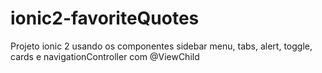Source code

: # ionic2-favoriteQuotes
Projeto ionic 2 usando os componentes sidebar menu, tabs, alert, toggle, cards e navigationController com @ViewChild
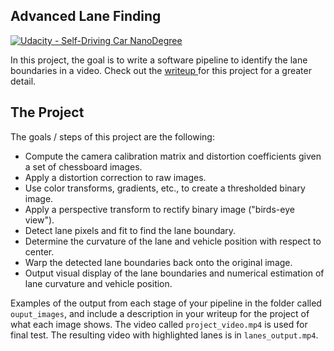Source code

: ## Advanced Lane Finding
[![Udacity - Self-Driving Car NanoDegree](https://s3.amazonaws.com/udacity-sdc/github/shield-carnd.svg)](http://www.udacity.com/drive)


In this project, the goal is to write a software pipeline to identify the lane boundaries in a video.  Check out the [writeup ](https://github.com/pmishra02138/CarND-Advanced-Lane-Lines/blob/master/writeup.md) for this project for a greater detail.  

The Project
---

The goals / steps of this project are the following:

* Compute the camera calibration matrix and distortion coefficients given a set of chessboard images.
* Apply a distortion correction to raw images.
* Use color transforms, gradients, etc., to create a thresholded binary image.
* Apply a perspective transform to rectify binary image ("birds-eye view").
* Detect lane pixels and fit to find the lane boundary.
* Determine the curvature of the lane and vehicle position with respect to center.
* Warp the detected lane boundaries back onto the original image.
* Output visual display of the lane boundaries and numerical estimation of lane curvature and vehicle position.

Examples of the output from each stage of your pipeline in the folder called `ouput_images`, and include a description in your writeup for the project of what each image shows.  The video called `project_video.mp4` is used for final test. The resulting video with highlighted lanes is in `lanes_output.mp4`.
= = = =
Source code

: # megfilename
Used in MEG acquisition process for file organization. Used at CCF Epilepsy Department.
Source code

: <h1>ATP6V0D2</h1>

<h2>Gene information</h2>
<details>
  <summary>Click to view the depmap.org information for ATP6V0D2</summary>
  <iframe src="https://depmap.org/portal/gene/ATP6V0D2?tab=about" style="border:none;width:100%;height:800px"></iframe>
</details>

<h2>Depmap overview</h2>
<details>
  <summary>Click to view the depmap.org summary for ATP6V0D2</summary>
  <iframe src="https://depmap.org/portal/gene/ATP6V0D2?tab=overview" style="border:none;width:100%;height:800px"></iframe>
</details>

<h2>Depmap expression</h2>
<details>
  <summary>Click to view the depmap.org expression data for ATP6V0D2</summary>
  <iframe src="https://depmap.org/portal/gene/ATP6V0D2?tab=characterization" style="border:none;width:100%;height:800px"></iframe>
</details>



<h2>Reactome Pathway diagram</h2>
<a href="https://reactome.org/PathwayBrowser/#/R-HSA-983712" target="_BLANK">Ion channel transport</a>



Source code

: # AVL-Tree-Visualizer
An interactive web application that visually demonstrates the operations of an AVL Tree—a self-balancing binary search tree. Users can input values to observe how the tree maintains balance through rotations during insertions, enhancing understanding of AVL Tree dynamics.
= = = =
Please copy each line of the material that contains the word "https".

» RESULT OF THE EXERCISE:
[![Udacity - Self-Driving Car NanoDegree](https://s3.amazonaws.com/udacity-sdc/github/shield-carnd.svg)](http://www.udacity.com/drive)
In this project, the goal is to write a software pipeline to identify the lane boundaries in a video.  Check out the [writeup ](https://github.com/pmishra02138/CarND-Advanced-Lane-Lines/blob/master/writeup.md) for this project for a greater detail.  
  <iframe src="https://depmap.org/portal/gene/ATP6V0D2?tab=about" style="border:none;width:100%;height:800px"></iframe>
  <iframe src="https://depmap.org/portal/gene/ATP6V0D2?tab=overview" style="border:none;width:100%;height:800px"></iframe>
  <iframe src="https://depmap.org/portal/gene/ATP6V0D2?tab=characterization" style="border:none;width:100%;height:800px"></iframe>
<a href="https://reactome.org/PathwayBrowser/#/R-HSA-983712" target="_BLANK">Ion channel transport</a>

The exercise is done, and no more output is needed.